Vilberta
An interactive voice assistant powered by LLMs, featuring a three-stage ASR + LLM + TTS pipeline, intelligent interruption handling, and MCP support for tool calling.
Core Objective: Not everything needs to be spoken.
Vilberta intelligently separates conversational responses (audio) from visual content like code, lists, and data (text), creating a more natural and efficient interaction model.
Features
- Voice Interaction: Bidirectional audio communication with hands-free operation
- Voice Activity Detection (VAD): Uses Silero VAD for automatic speech detection
- Context-Aware Transcription: Uses conversation history to improve accuracy for technical terms
- Smart Interruption Handling: Gracefully interrupts TTS when you speak and resumes context
- MCP Integration: Support for Model Context Protocol with tool calling capabilities
- Multimodal Output:
[speak]: Audio responses for conversational interaction[text]: Visual content for code, lists, and complex information
- Audio Feedback: Sound effects for user events and system states
- Rich Terminal Interface: Basic CLI and TUI (Text User Interface) options
Note
There is no echo cancellation, so use a headset or use some conference call speaker with built-in echo cancellation capabilities -- to avoid speaker audio going back into mic.
Architecture
Vilberta uses a three-stage pipeline approach instead of direct speech-to-speech models. This design choice was made because multimodal models currently have poor tool calling capabilities, which are essential for practical applications.
Pipeline stages:
- ASR (Automatic Speech Recognition): Gemini 2.5 Flash (transcription only)

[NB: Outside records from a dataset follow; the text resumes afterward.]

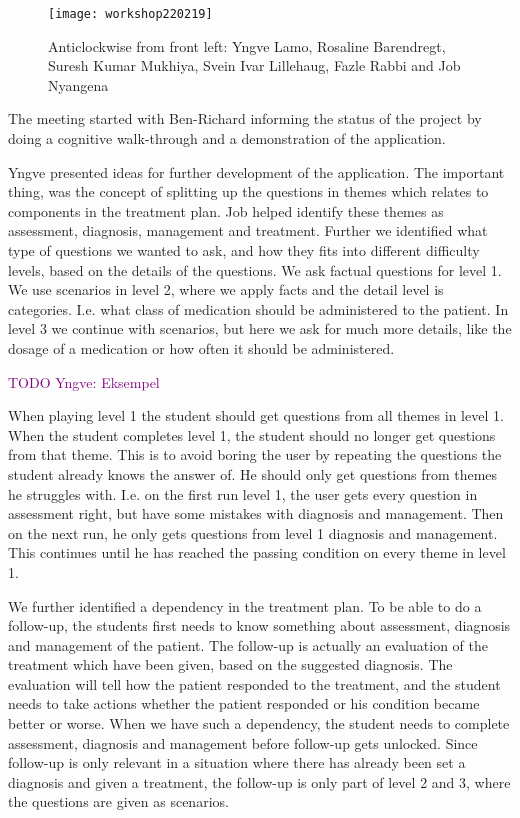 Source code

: \begin{figure}[h!]
	\caption {Anticlockwise from front left: Yngve Lamo, Rosaline Barendregt, Suresh Kumar Mukhiya, Svein Ivar Lillehaug, Fazle Rabbi and Job Nyangena}
	\texttt{[image: workshop220219]}
\end{figure}

The meeting started with Ben-Richard informing the status of the project by doing a cognitive walk-through and a demonstration of the application. 

Yngve presented ideas for further development of the application. The important thing, was the concept of splitting up the questions in themes which relates to components in the treatment plan. Job helped identify these themes as assessment, diagnosis, management and treatment. Further we identified what type of questions we wanted to ask, and how they fits into different difficulty levels, based on the details of the questions. We ask factual questions for level 1. We use scenarios in level 2, where we apply facts and the detail level is categories. I.e. what class of medication should be administered to the patient. In level 3 we continue with scenarios, but here we ask for much more details, like the dosage of a medication or how often it should be administered.

\textcolor{purple}{TODO Yngve: Eksempel}

When playing level 1 the student should get questions from all themes in level 1. When the student completes level 1, the student should no longer get questions from that theme. This is to avoid boring the user by repeating the questions the student already knows the answer of. He should only get questions from themes he struggles with. I.e. on the first run level 1, the user gets every question in assessment right, but have some mistakes with diagnosis and management. Then on the next run, he only gets questions from level 1 diagnosis and management. This continues until he has reached the passing condition on every theme in level 1. 

We further identified a dependency in the treatment plan. To be able to do a follow-up, the students first needs to know something about assessment, diagnosis and management of the patient. The follow-up is actually an evaluation of the treatment which have been given, based on the suggested diagnosis. The evaluation will tell how the patient responded to the treatment, and the student needs to take actions whether the patient responded or his condition became better or worse. When we have such a dependency, the student needs to complete assessment, diagnosis and management before follow-up gets unlocked. Since follow-up is only relevant in a situation where there has already been set a diagnosis and given a treatment, the follow-up is only part of level 2 and 3, where the questions are given as scenarios.

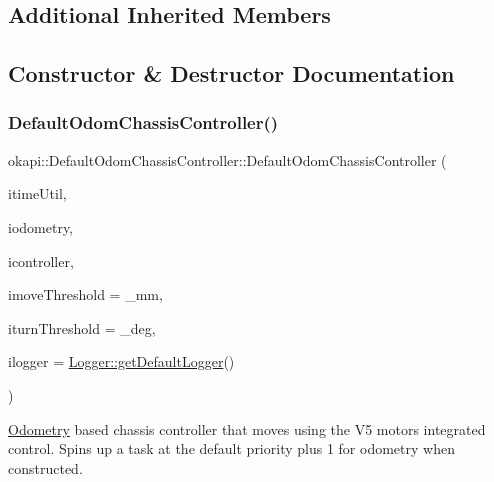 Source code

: \subsection*{Additional Inherited Members}


\subsection{Constructor \& Destructor Documentation}
\mbox{\label{classokapi_1_1DefaultOdomChassisController_a5fe023ef9ccab0532fd29d237bc91677}} 
\subsubsection{\texorpdfstring{DefaultOdomChassisController()}{DefaultOdomChassisController()}}
{\footnotesize\ttfamily okapi\+::\+Default\+Odom\+Chassis\+Controller\+::\+Default\+Odom\+Chassis\+Controller (\begin{DoxyParamCaption}\item[{const \mbox{\hyperlink{classokapi_1_1TimeUtil}{Time\+Util}} \&}]{itime\+Util,  }\item[{std\+::unique\+\_\+ptr$<$ \mbox{\hyperlink{classokapi_1_1Odometry}{Odometry}} $>$}]{iodometry,  }\item[{std\+::shared\+\_\+ptr$<$ \mbox{\hyperlink{classokapi_1_1ChassisController}{Chassis\+Controller}} $>$}]{icontroller,  }\item[{Q\+Length}]{imove\+Threshold = {\+\_\+mm},  }\item[{Q\+Angle}]{iturn\+Threshold = {\+\_\+deg},  }\item[{std\+::shared\+\_\+ptr$<$ \mbox{\hyperlink{classokapi_1_1Logger}{Logger}} $>$}]{ilogger = {\ttfamily \mbox{\hyperlink{classokapi_1_1Logger_a5053cf778b4b55acba788a3797dc96d2}{Logger\+::get\+Default\+Logger}}()} }\end{DoxyParamCaption})}

\mbox{\hyperlink{classokapi_1_1Odometry}{Odometry}} based chassis controller that moves using the V5 motor\textquotesingle{}s integrated control. Spins up a task at the default priority plus 1 for odometry when constructed.

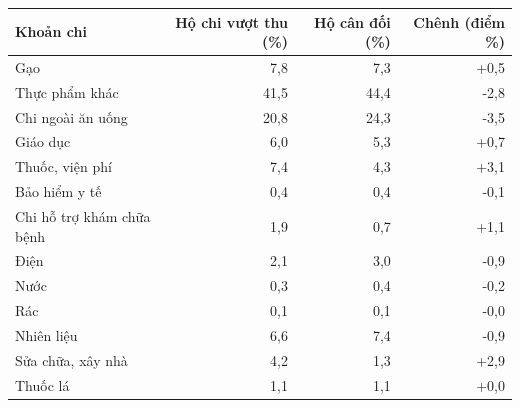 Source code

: \begin{tabular}{lrrr}
\toprule
Khoản chi & Hộ chi vượt thu (\%) & Hộ cân đối (\%) & Chênh (điểm \%) \\
\midrule
Gạo & 7,8 & 7,3 & +0,5 \\
Thực phẩm khác & 41,5 & 44,4 & -2,8 \\
Chi ngoài ăn uống & 20,8 & 24,3 & -3,5 \\
Giáo dục & 6,0 & 5,3 & +0,7 \\
Thuốc, viện phí & 7,4 & 4,3 & +3,1 \\
Bảo hiểm y tế & 0,4 & 0,4 & -0,1 \\
Chi hỗ trợ khám chữa bệnh & 1,9 & 0,7 & +1,1 \\
Điện & 2,1 & 3,0 & -0,9 \\
Nước & 0,3 & 0,4 & -0,2 \\
Rác & 0,1 & 0,1 & -0,0 \\
Nhiên liệu & 6,6 & 7,4 & -0,9 \\
Sửa chữa, xây nhà & 4,2 & 1,3 & +2,9 \\
Thuốc lá & 1,1 & 1,1 & +0,0 \\
\bottomrule
\end{tabular}
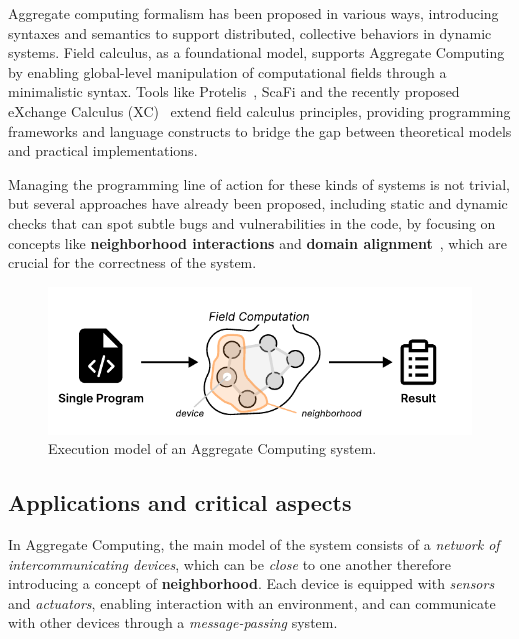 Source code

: \documentclass[12pt,a4paper,openright,twoside]{book}
\begin{document}
Aggregate computing formalism has been proposed in various ways, introducing
syntaxes and semantics to support distributed, collective behaviors in dynamic
systems. Field calculus, as a foundational model, supports Aggregate Computing
by enabling global-level manipulation of computational fields through a
minimalistic syntax. 
%
Tools like Protelis~\cite{DBLP:conf/saso/PianiniBV17}, ScaFi
\cite{DBLP:conf/ecoop/CasadeiV16} and the recently proposed eXchange Calculus
(XC)~\cite{DBLP:journals/jss/AudritoCDSV24} extend field calculus principles,
providing programming frameworks and language constructs to bridge the gap
between theoretical models and practical implementations.

Managing the programming line of action for these kinds of systems is not
trivial, but several approaches have already been proposed, including static and
dynamic checks that can spot subtle bugs and vulnerabilities in the code, by
focusing on concepts like \textbf{neighborhood interactions} and \textbf{domain
alignment}~\cite{DBLP:conf/saso/AudritoDVC16}, which are crucial for the
correctness of the system.

\begin{figure}
  \centering
  \includegraphics[width=.9\linewidth]{figures/field-computation.pdf}
  \caption{Execution model of an Aggregate Computing system.}
  \label{fig:field-computation}
\end{figure}

\subsection{Applications and critical aspects}

In Aggregate Computing, the main model of the system consists of a \emph{network of 
intercommunicating devices}, which can be \emph{close} to one another therefore 
introducing a concept of \textbf{neighborhood}. 
%
Each device is equipped with \emph{sensors} and \emph{actuators}, enabling
interaction with an environment, and can communicate with other devices through
a \emph{message-passing} system. 
\end{document}
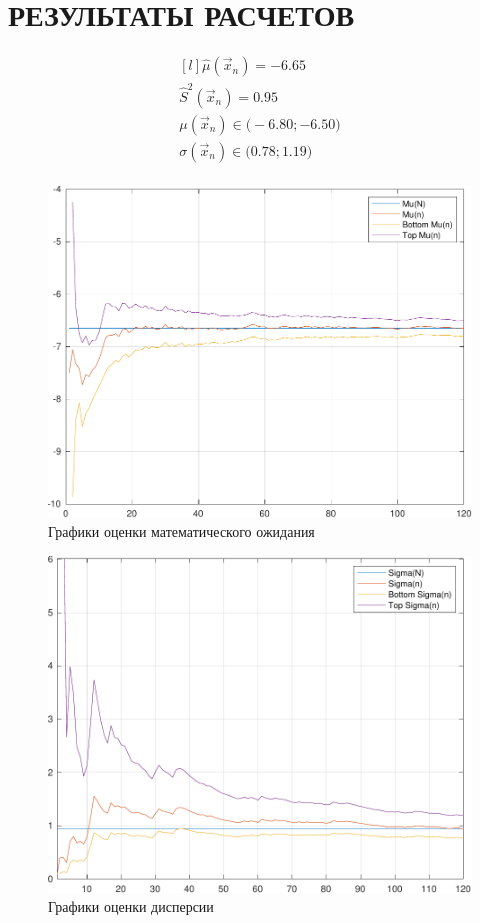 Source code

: \section{РЕЗУЛЬТАТЫ РАСЧЕТОВ}

\begin{equation*}
    \begin{matrix*}[l]
        \hat \mu (\vec x_n) = -6.65 \\
        \hat S^2 (\vec x_n) = 0.95 \\
        \mu (\vec x_n) \in \big( -6.80; -6.50 \big) \\
        \sigma (\vec x_n) \in \big( 0.78; 1.19 \big) \\
    \end{matrix*}
\end{equation*}

\begin{figure}[H]
    \centering
    \includegraphics[scale=1]{img/mu.pdf}
    \caption{Графики оценки математического ожидания}
\end{figure}

\begin{figure}[H]
    \centering
    \includegraphics[scale=1]{img/sigma.pdf}
    \caption{Графики оценки дисперсии}
\end{figure}
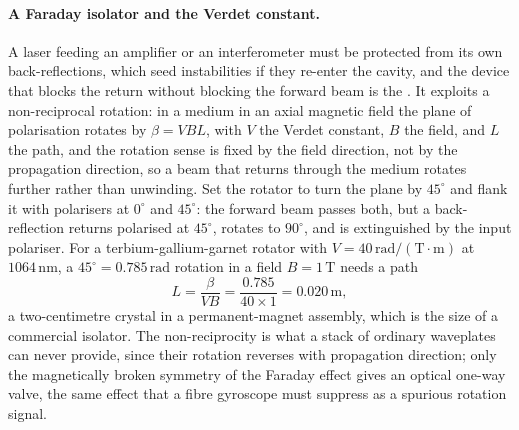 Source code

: \paragraph{A Faraday isolator and the Verdet constant.} A laser feeding an
amplifier or an interferometer must be protected from its own back-reflections,
which seed instabilities if they re-enter the cavity, and the device that blocks
the return without blocking the forward beam is the . It
exploits a non-reciprocal rotation: in a medium in an axial magnetic field the
plane of polarisation rotates by $\beta = V B L$, with $V$ the Verdet constant, $B$
the field, and $L$ the path, and the rotation sense is fixed by the field
direction, not by the propagation direction, so a beam that returns through the
medium rotates further rather than unwinding. Set the rotator to turn the plane by
$45^{\circ}$ and flank it with polarisers at $0^{\circ}$ and $45^{\circ}$: the
forward beam passes both, but a back-reflection returns polarised at $45^{\circ}$,
rotates to $90^{\circ}$, and is extinguished by the input polariser. For a
terbium-gallium-garnet rotator with $V = 40\,\si{\radian}/(\si{\tesla}\cdot\si{
\meter})$ at $1064\,\si{\nano\meter}$, a $45^{\circ} = 0.785\,\si{\radian}$
rotation in a field $B = 1\,\si{\tesla}$ needs a path
\[
L = \frac{\beta}{V B} = \frac{0.785}{40\times 1} = 0.020\,\si{\meter},
\]
a two-centimetre crystal in a permanent-magnet assembly, which is the size of a
commercial isolator. The non-reciprocity is what a stack of ordinary waveplates
can never provide, since their rotation reverses with propagation direction; only
the magnetically broken symmetry of the Faraday effect gives an optical one-way
valve, the same effect that a fibre gyroscope must suppress as a spurious rotation
signal.

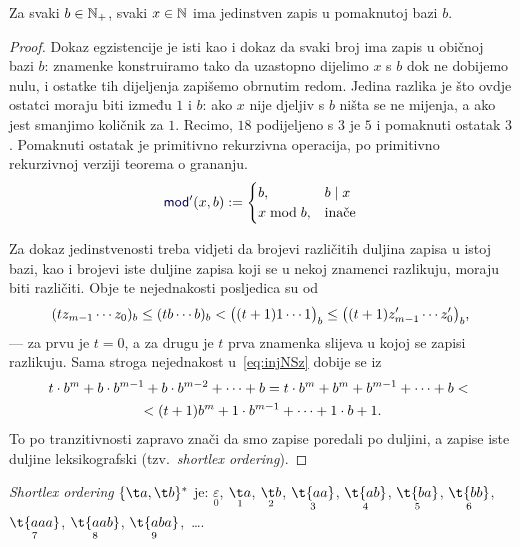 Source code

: \begin{lema}[{name=[egzistencija i jedinstvenost zapisa u pomaknutoj bazi]}]\label{lm:pomakbaza}
Za svaki $b\in{\mathbb N}_+$, svaki $x\in{\mathbb N}$ ima jedinstven zapis u pomaknutoj bazi $b$.
\end{lema}
\begin{proof}
Dokaz egzistencije je isti kao i dokaz da svaki broj ima zapis u običnoj bazi $b$: znamenke konstruiramo tako da uzastopno dijelimo $x$ s $b$ dok ne dobijemo nulu, i ostatke tih dijeljenja zapišemo obrnutim redom. Jedina razlika je što ovdje ostatci moraju biti između $1$ i $b$: ako $x$ nije djeljiv s $b$ ništa se ne mijenja, a ako jest smanjimo količnik za $1$. Recimo, $18$ podijeljeno s $3$ je $5$ i pomaknuti ostatak $3$. Pomaknuti ostatak je primitivno rekurzivna operacija, po primitivno rekurzivnoj verziji teorema o grananju.
\begin{equation}
    \f{mod}'(x,b):=\begin{cases}
        b,&b\mid x\\
        x\bmod b,&\text{inače}
    \end{cases}
\end{equation}

Za dokaz jedinstvenosti treba vidjeti da brojevi različitih duljina zapisa u istoj bazi, kao i brojevi iste duljine zapisa koji se u nekoj znamenci razlikuju, moraju biti različiti. Obje te nejednakosti posljedica su od
\begin{equation}
\label{eq:injNSz}
    (tz_{m-1}\dotsm z_0)_b\le
    (tb\dotsm b)_b<
    \bigl((t+1)1\dotsm1\bigr)_b\le
    \bigl((t+1)z_{m-1}'\dotsm z_0'\bigr)_b\text,
\end{equation}
--- za prvu je $t=0$, a za drugu je $t$ prva znamenka slijeva u kojoj se zapisi razlikuju. Sama stroga nejednakost u~\eqref{eq:injNSz} dobije se iz
\begin{multline}
    t\cdot b^m+b\cdot b^{m-1}+b\cdot b^{m-2}+\dotsb+b=
    t\cdot b^m+b^m+b^{m-1}+\dotsb+b<{}\\
    {}<(t+1)b^m+1\cdot b^{m-1}+\dotsb+1\cdot b+1\text.
\end{multline}
To po tranzitivnosti zapravo znači da smo zapise poredali po duljini, a zapise iste duljine leksikografski (tzv.\ \emph{shortlex ordering}).
\end{proof}

\begin{primjer}[{name=[\emph{shortlex ordering} svih riječi nad dvočlanom abecedom]}]
\emph{Shortlex ordering} $\{\t a,\t b\}^*$ je: $\underset{0}{\varepsilon}$, 
$\underset{1}{\t a}$, 
$\underset{2}{\t b}$, 
$\underset{3}{\t{aa}}$, 
$\underset{4}{\t{ab}}$,
$\underset{5}{\t{ba}}$, 
$\underset{6}{\t{bb}}$,
$\underset{7}{\t{aaa}}$,
$\underset{8}{\t{aab}}$,
$\underset{9}{\t{aba}}$,~\ldots.
\end{primjer}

- LLM (Large Language Model):
- GPT-4o mini for basic chat
- Gemini 2.5 Flash for tool calling with MCP
- TTS (Text-to-Speech): Pockety TTS (runs locally)
Installation
- Clone the repository:
git clone https://github.com/charstorm/vilberta.git
cd vilberta- Create and activate a virtual environment:
python -m venv venv
source venv/bin/activate- Install dependencies:
pip install -r requirements.txt
- Set your OpenRouter API key:
export OPENROUTER_API_KEY="your-openrouter-api-key"
Configuration
Vilberta can be configured via config.toml. Key settings include:
- Mode:
basic(simple chat) ormcp(with tool calling support) - Models: Configure ASR, chat, and tool calling models separately
- TTS Voice: Choose from available voices (alba, marius, javert, jean, fantine, cosette, eponine, azelma)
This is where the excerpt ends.